Despite claims of major disruption at Border control points after the UK officially left the EU – with or without a ‘deal’ – trade to date appears to be relatively unaffected with lamb values again rising on the week due to increased demand.

A week into 2021 and there has been no sign of queuing lorryloads of traffic waiting to cross The Channel to Europe, or food shortages in UK supermarkets as was predicted post December 31, due to the increased paperwork required for all exports.

Instead, and in the face of major stockpiling on both sides of water on the run up to the end of December 2020, prime old season lamb values have risen to near record levels for this time of year.

On Sunday, the first sale of 2021 at Stirling, United Auctions sold 3716 prime hoggs to average 231.36p per kg, up a massive 12p per kg on the week when 6664 head levelled at 219.42p.

“It is still very early days yet when you think it was a holiday in Scotland on Monday and there is not the traffic on the road because of the lockdown, but exports do seem to be getting through,” George Purves, managing director at United Auctions, told The Scottish Farmer.

“There has been a concentrated effort to sell finished lambs before the end of December, so numbers are tight for this time of year which will help support prices for the next six weeks or so.

“Lockdown should also help as food is the only luxury people have just now when they can’t go on holiday or eat out in restaurants.

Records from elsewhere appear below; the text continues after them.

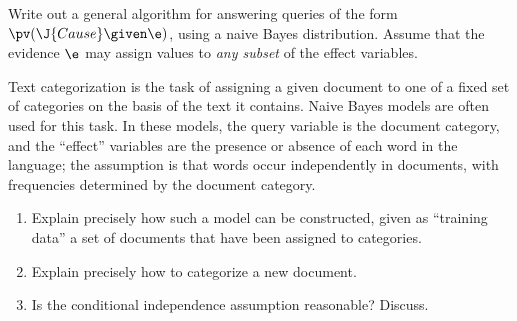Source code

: 
\begin{iexercise}
Write out a general algorithm for answering queries of the form
\(\pv(\J{Cause}\given \e)\), using a naive Bayes distribution. 
Assume that the evidence \(\e\)
may assign values to {\em any subset} of the effect variables.
\end{iexercise} 

\begin{exercise}
Text categorization is the task of assigning a given document to one
of a fixed set of categories on the basis of the text it contains.
Naive Bayes models are often used for this task. In these models, the
query variable is the document category, and the ``effect'' variables
are the presence or absence of each word in the language; the
assumption is that words occur independently in documents, with
frequencies determined by the document category.
\begin{enumerate}
\item Explain precisely how such a
model can be constructed, given as ``training data'' a set of
documents that have been assigned to categories. 
\item Explain precisely how to categorize a new document.
\item Is the conditional independence assumption reasonable? Discuss.
\end{enumerate}
\end{exercise}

People are having to cook at home more and when they do that, they tend to buy more than what they would get in a restaurant, which also helps,” added Mr Purves.

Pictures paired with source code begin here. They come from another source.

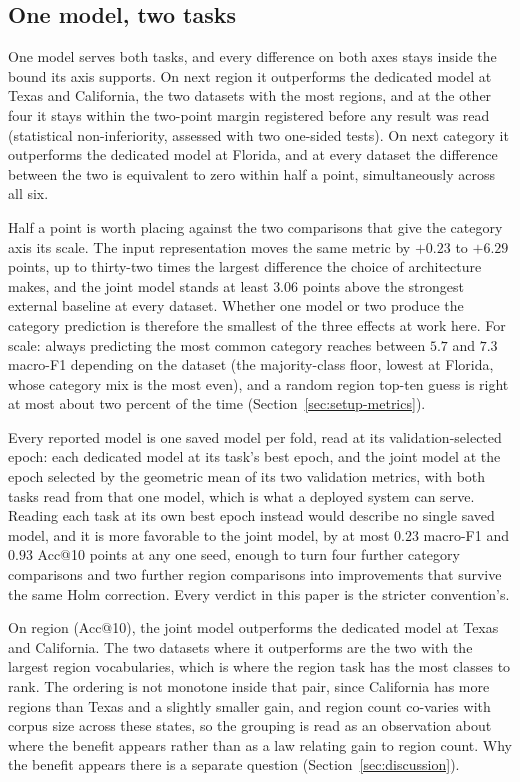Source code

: \subsection{One model, two tasks}
\label{sec:results-part2}
One model serves both tasks, and every difference on both axes stays inside the bound its axis
supports. On next region it
outperforms the dedicated model at Texas and California, the two datasets with the most regions, and
at the other four it stays within the two-point margin registered before any result was read
(statistical non-inferiority, assessed with two one-sided tests). On next category it outperforms the
dedicated model at Florida, and at every dataset the difference between the two is equivalent to zero
within half a point, simultaneously across all six.

Half a point is worth placing against the two comparisons that give the category axis its scale. The
input representation moves the same metric by $+0.23$ to $+6.29$ points, up to thirty-two times the
largest difference the choice of architecture makes, and the joint model stands at least $3.06$ points
above the strongest external baseline at every dataset. Whether one model or two produce the category
prediction is therefore the smallest of the three effects at work here.
For scale: always predicting the most common category reaches between $5.7$ and $7.3$ macro-F1
depending on the dataset (the majority-class floor, lowest at Florida, whose category mix is the
most even), and a random region top-ten guess is right at most about two percent of the time
(Section~\ref{sec:setup-metrics}).

Every reported model is one saved model per fold, read at its validation-selected epoch: each
dedicated model at its task's best epoch, and the joint model at the epoch selected by the geometric
mean of its two validation metrics, with both tasks read from that one model, which is what a
deployed system can serve. Reading each task at its own best epoch instead would describe no single
saved model, and it is more favorable to the joint model, by at most $0.23$ macro-F1 and $0.93$
Acc@10 points at any one seed, enough to turn four further category comparisons and two further
region comparisons into improvements that survive the same Holm correction. Every verdict in this
paper is the stricter convention's.


On region (Acc@10), the joint model outperforms the dedicated model at Texas and California. The two
datasets where it outperforms are the two with the largest region vocabularies, which is where the
region task has the most classes to rank.
The ordering is not monotone inside that pair, since California has more regions than Texas and a
slightly smaller gain, and region count co-varies with corpus size across these states, so the
grouping is read as an observation about where the benefit appears rather than as a law relating
gain to region count. Why the benefit appears there is a separate question (Section~\ref{sec:discussion}).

It has been a similar situation at all the live sheep sales this week too, with Ayr, Lanark, St Boswells and Carlisle, also witnessing increased averages on Monday.

At Ayr, 850 hoggs averaged 240.3p with an SQQ of 244.1p per kg while the 2053 old season lambs at Lanark cashed in at 241.4p – the dearest trade of the season with an SQQ 245p. The 674 hoggs at St Boswells improved by 11p per kg on the week at 233p with the SQQ of 241p and Carlisle averaged 245p.

Trade was just as good on Tuesday at Wallets Marts’ sale at Castle Douglas where 1977 hoggs averaged 240.36p with an SQQ of 243.9p, with values at Dingwall and Highland Marts’ select sale at Dingwall up a massive 35p per kg on the week to level at 233.9p for 218. Caledonian Marts’ sale at Stirling levelled at 235p.

Bruce Walton, head of livestock at Wallets Marts, pointed out that demand for export lambs was up on the previous week and that the UK officially leaving the EU on December 31, had not affected overall values.

“We had a tremendous sale at Castle Douglas, with 65% of the lambs selling for the export market. Heavy lambs were also making good money when more people are eating lamb at home, but they didn’t rise as much as export types,” said Mr Walton.

The improved prime trade also bolstered the store market at Castle Douglas, with the sale on Monday up £5-£8 per head on the last event two weeks previous through Wallets Marts.

In contrast to most new years, deadweight beef cattle prices are also heading north, albeit on the back of reduced numbers forward.

As is expected at this time of year, manufacturing beef prices improved, with the cow trade in Scotland rising a massive 22p per deadweight kg to 257.0p for the week ending January 2, while young bulls saw a 10p increase at 356.3p.

Steers and heifers remained stable at 380.0p and 380.8p (+1.0p), respectively.